POSTED: 16 Feb, 2023

Australian Cobotics Centre researchers have three papers accepted for publication at the upcoming International Conference on Robotics and Automation (ICRA) 2023 in London. ICRA is the IEEE Robotics and Automation Society’s flagship conference and the premier international forum for robotics researchers to present and discuss their work.

Postdoctoral Research Fellow, Dr Fouad Sukkar gave is a brief summary of two of the papers appearing at the conference mid this year.

“Guided Learning from Demonstration for Robust Transferability”, by Fouad Sukkar, Victor Hernandez Moreno, Teresa Vidal-Calleja and Jochen Deuse, contributes to the idea of humans teaching robots how to carry out tasks in the real world. A common approach is to physically move the robot around and record its motions. However, this can be inconvenient if the robot is already busy doing work and even dangerous/ not possible in the case of large industrial arms. Ideally, we should be able to demonstrate the task more naturally using the original tool, such as a welder, without the physical robot present. This is where the proposed guided learning from demonstration (LFD) framework comes in handy.
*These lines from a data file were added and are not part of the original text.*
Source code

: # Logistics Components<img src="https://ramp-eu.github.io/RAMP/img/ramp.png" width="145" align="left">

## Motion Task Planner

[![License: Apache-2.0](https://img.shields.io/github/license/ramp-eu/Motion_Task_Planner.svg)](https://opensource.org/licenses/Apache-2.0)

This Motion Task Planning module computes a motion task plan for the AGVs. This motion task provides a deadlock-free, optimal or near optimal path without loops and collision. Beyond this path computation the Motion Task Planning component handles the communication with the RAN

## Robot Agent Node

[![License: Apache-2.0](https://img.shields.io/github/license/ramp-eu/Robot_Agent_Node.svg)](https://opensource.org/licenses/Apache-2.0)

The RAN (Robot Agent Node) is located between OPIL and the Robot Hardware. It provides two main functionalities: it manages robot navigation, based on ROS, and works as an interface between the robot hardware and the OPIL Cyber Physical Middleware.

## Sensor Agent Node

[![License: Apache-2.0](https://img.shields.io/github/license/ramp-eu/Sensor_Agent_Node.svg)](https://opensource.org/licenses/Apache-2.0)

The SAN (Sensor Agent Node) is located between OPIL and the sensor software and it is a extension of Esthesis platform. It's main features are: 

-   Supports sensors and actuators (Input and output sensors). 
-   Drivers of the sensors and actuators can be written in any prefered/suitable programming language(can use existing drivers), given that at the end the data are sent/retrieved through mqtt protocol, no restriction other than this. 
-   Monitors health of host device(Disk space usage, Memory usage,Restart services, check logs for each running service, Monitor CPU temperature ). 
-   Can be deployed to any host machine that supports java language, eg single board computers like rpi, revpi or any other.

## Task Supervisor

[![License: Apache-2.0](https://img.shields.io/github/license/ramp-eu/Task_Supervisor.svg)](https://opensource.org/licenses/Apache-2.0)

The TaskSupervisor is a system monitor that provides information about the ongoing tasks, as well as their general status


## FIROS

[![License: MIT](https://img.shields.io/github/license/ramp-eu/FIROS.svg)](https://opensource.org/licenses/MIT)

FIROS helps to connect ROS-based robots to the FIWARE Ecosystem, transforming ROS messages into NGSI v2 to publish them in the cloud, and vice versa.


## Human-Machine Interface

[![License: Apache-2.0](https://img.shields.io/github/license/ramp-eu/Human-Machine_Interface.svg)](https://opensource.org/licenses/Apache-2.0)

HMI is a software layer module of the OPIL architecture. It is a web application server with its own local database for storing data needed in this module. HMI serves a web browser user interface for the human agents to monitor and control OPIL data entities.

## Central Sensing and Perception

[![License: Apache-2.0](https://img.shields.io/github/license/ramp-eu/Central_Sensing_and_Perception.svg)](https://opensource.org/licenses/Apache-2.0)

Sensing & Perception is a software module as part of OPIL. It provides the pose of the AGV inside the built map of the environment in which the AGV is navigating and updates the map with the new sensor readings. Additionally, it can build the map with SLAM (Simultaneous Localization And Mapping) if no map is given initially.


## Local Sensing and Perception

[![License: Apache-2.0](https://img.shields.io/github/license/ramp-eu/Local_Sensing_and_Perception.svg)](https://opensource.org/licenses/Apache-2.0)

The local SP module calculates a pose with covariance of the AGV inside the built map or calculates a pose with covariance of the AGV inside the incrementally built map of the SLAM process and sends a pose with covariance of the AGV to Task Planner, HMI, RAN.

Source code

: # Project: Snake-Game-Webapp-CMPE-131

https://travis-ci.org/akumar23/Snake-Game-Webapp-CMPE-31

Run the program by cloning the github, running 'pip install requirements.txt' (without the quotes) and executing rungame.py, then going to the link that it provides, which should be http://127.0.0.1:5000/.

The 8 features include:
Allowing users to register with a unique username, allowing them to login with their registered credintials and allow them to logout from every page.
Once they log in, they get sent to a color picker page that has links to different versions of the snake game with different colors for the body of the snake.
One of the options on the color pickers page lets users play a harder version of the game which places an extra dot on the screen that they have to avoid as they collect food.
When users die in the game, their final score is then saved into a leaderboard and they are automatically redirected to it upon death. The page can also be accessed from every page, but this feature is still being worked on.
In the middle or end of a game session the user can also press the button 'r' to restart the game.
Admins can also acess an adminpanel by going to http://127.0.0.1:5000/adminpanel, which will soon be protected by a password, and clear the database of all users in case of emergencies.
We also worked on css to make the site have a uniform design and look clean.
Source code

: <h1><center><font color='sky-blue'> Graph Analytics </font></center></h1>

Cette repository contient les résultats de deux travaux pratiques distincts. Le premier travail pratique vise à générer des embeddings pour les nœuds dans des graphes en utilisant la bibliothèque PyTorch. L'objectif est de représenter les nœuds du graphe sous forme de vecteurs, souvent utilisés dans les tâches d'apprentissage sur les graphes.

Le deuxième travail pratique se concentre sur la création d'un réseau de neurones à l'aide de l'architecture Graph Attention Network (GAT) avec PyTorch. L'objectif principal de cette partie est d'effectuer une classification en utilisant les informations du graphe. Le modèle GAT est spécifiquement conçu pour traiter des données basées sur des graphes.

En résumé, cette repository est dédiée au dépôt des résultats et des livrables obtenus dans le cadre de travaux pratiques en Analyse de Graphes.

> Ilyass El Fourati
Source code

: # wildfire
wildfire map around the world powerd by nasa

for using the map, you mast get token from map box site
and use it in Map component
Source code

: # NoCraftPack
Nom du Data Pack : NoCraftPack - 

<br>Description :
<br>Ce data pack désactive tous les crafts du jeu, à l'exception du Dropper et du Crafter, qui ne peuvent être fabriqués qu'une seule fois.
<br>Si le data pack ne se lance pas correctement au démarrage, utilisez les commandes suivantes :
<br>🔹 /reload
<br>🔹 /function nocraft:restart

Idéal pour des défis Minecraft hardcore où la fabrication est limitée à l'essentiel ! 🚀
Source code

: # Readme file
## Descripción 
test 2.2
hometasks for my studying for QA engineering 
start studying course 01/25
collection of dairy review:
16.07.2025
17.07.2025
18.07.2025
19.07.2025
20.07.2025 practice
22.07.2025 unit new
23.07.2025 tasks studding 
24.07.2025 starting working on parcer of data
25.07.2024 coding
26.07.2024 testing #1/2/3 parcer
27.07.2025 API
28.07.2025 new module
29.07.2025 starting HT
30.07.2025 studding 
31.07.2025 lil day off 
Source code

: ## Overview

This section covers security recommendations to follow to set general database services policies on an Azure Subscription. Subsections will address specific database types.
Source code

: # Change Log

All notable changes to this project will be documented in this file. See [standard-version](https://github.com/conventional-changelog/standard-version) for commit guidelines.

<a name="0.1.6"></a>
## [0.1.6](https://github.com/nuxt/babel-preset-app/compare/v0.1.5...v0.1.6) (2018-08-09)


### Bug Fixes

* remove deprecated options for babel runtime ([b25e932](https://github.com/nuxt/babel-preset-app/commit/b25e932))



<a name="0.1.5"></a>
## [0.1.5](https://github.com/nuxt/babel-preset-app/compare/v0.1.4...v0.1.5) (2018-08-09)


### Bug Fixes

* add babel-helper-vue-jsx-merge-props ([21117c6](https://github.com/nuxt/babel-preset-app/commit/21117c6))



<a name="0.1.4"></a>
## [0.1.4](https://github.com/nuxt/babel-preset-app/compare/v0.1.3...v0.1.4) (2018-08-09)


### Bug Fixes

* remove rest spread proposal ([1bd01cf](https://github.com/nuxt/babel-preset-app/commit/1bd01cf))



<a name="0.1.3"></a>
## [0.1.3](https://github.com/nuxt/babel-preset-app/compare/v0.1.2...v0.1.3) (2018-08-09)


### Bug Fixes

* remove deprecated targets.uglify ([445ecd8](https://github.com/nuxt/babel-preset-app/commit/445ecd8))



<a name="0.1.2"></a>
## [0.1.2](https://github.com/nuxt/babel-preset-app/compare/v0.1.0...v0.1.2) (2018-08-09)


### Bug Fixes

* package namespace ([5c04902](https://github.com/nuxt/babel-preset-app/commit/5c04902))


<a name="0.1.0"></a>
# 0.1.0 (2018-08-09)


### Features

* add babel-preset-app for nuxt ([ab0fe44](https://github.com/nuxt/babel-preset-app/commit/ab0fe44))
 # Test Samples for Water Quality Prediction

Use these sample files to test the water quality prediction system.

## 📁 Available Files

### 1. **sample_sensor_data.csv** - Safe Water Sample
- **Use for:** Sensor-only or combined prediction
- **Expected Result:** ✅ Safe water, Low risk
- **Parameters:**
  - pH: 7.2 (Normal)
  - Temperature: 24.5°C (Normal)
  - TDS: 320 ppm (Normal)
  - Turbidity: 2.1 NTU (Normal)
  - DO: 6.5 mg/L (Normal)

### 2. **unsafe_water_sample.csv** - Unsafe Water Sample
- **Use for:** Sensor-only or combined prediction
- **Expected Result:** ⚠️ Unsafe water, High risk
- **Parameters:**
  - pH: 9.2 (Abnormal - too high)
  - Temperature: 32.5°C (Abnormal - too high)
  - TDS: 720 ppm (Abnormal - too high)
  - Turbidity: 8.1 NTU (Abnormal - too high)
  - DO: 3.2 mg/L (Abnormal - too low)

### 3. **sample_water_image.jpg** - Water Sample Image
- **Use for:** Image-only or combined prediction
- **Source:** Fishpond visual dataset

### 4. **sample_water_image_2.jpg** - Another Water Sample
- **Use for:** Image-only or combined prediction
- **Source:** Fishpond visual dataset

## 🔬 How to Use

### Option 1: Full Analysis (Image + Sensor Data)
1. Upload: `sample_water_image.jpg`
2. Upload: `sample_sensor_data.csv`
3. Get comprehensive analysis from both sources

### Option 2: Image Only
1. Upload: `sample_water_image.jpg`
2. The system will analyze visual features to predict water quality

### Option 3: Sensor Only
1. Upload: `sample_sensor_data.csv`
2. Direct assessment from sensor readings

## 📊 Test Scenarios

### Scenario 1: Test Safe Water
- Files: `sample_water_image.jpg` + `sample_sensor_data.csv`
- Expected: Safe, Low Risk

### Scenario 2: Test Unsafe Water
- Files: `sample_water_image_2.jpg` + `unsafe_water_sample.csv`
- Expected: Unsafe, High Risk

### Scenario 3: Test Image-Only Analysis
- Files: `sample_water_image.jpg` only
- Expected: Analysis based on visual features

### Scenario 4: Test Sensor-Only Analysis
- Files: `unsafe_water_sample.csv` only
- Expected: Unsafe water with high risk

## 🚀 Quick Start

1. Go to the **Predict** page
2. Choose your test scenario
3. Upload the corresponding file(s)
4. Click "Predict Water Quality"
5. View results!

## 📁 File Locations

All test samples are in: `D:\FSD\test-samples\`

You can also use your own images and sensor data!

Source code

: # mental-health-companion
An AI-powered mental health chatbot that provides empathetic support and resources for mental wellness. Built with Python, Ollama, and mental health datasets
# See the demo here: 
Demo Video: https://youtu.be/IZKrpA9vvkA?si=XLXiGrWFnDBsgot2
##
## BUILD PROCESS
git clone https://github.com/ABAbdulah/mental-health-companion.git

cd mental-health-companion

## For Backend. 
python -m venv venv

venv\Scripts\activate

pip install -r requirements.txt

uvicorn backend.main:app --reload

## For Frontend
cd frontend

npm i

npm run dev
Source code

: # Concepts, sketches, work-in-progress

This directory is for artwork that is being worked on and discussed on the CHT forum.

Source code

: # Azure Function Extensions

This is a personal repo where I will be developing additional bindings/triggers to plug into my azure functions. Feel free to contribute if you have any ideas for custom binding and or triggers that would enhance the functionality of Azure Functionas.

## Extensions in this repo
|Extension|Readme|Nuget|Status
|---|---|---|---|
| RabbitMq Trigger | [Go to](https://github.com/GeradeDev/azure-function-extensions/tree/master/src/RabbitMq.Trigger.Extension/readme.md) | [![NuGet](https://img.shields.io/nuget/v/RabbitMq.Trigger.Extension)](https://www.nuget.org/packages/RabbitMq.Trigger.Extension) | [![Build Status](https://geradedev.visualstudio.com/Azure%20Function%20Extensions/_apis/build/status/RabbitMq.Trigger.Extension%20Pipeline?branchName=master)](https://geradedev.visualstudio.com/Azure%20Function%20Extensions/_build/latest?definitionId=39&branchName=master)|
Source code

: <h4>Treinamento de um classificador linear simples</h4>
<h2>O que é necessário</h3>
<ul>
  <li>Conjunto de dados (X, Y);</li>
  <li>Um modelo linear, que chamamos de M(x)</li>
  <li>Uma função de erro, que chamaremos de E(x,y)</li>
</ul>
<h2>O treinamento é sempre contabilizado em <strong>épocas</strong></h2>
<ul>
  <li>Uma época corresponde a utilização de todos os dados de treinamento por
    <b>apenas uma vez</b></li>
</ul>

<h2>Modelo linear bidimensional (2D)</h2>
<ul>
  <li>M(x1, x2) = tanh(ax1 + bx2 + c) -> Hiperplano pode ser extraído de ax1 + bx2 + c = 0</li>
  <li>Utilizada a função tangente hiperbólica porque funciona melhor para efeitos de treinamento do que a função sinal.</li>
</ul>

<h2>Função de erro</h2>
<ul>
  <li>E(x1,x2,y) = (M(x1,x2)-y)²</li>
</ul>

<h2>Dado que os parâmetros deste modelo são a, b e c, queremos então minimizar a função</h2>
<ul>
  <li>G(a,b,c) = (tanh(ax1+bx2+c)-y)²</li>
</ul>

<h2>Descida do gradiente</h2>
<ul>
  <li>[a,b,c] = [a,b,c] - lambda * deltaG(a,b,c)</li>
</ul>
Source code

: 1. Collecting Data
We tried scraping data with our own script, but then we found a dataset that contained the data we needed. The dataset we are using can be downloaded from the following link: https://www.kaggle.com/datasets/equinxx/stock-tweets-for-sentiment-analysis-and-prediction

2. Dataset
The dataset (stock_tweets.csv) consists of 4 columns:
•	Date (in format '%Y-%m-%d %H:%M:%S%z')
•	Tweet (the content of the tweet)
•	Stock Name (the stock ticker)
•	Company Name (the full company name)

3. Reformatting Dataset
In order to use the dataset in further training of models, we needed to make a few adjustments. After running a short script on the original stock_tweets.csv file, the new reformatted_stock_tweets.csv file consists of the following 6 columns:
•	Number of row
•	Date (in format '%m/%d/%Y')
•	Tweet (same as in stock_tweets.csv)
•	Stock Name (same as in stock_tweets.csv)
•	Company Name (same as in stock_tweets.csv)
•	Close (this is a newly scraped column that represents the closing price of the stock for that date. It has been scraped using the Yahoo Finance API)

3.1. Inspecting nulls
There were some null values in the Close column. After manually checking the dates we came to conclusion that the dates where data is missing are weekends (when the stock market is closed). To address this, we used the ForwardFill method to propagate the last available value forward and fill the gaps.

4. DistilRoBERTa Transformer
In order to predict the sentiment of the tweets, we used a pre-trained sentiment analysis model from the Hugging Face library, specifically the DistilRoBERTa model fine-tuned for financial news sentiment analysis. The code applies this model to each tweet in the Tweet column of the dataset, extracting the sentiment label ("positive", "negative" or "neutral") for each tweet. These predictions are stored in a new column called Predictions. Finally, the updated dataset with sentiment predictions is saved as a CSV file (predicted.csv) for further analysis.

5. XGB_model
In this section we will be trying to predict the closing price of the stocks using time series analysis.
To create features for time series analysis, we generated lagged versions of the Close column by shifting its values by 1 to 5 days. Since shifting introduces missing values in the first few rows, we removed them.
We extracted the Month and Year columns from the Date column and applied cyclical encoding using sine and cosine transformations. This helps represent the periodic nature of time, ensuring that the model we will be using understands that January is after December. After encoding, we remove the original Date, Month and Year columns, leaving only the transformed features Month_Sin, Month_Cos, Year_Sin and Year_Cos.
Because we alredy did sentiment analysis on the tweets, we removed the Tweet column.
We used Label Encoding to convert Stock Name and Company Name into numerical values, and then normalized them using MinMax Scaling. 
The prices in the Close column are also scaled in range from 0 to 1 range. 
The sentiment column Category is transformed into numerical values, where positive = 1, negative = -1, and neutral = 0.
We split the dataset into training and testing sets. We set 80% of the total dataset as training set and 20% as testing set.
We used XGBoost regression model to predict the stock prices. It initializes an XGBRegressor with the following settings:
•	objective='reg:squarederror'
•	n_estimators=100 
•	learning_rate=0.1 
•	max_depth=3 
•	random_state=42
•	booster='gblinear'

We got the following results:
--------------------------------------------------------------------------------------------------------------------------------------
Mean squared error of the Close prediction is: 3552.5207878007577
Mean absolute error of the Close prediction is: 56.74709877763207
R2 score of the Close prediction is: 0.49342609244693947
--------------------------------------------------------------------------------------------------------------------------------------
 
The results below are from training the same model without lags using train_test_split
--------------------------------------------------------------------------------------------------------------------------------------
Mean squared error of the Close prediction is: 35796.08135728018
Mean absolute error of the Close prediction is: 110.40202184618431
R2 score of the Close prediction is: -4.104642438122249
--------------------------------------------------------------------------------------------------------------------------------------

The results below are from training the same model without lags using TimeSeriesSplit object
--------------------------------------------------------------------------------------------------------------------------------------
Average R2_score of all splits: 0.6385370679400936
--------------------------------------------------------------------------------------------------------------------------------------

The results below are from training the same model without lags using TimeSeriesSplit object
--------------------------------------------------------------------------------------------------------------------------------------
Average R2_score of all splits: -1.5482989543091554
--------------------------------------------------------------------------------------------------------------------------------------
It visually displays regions in the workspace that the robot is capable of moving within to the demonstrator. That way the user can be confident that the robot will be able to execute the demonstrated task and avoid having to carry out repeated trial and error. To validate their method, a user study was carried out which involved users teaching a collaborative robot (cobot) how to carry out a welding task with obstacles in the environment. Results showed that with the visual guidance users were always able to achieve a successful execution of the task on the robot in comparison to only 44% of the time without it. While the framework is in a promising proof of concept state, the authors strongly believe this idea will be important for industry as they adopt more flexible methods for manufacturing. As for future work, they are currently working towards testing their framework in real world applications and exploring different guidance mediums such augmented reality and haptic feedback. A preprint for the paper can be found here: https://arxiv.org/abs/2302.03901.

“Optimal Workpiece Placement Based on Robot Reach, Manipulability and Joint Torques”, by Baris Balci, Jared Donovan and Peter Corke, looks at how to best place a workpiece for a robot to physically interact with. This is particularly important for cobots, such as the Universal Robot’s UR arms, which are designed to be safe around humans. Cobots are sensitive to external forces in order to be safe around people, however, this sensitivity complicates cobots’ physical interaction with objects for manufacturing purposes. The arm will deviate away from where you tell it to go due to the external forces that are required for the manufacturing processes. What the authors in the paper show is that depending on how you place a workpiece, it is possible to increase cobots’ physical interaction performance. They present a novel method for choosing this placement and demonstrate it works effectively in a simulated surface finishing application for a few different objects with interesting surface geometries.